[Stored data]
^^^^^^^^^^^^^^^^
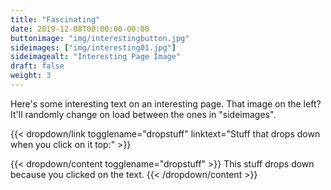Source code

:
 ```yaml
---
title: "Fascinating"
date: 2019-12-08T00:00:00-00:00
buttonimage: "img/interestingbutton.jpg"
sideimages: ["img/interesting01.jpg"]
sideimagealt: "Interesting Page Image"
draft: false
weight: 3
---
```

Here's some interesting text on an interesting page.  That image on the left?  It'll randomly change on load between the ones in "sideimages".

{{< dropdown/link togglename="dropstuff" linktext="Stuff that drops down when you click on it top:" >}}

{{< dropdown/content togglename="dropstuff" >}}
    This stuff drops down because you clicked on the text.
{{< /dropdown/content >}}
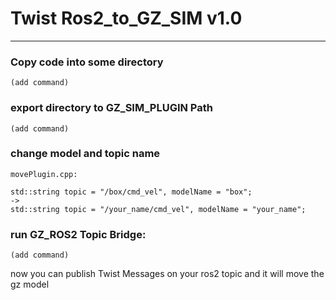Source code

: # Twist Ros2_to_GZ_SIM v1.0
---
### Copy code into some directory
```
(add command)
```

### export directory to GZ_SIM_PLUGIN Path
```
(add command)
```

### change model and topic name
```
movePlugin.cpp:

std::string topic = "/box/cmd_vel", modelName = "box";
->
std::string topic = "/your_name/cmd_vel", modelName = "your_name";
```

### run GZ_ROS2 Topic Bridge:
```
(add command)
```

now you can publish Twist Messages on your ros2 topic and it will move the gz model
^^^^^^^^^^^^^^^^
- [What is expected] The expected answer is every line in the data above that carries the string "togglename".

- [Result]
{{< dropdown/link togglename="dropstuff" linktext="Stuff that drops down when you click on it top:" >}}
{{< dropdown/content togglename="dropstuff" >}}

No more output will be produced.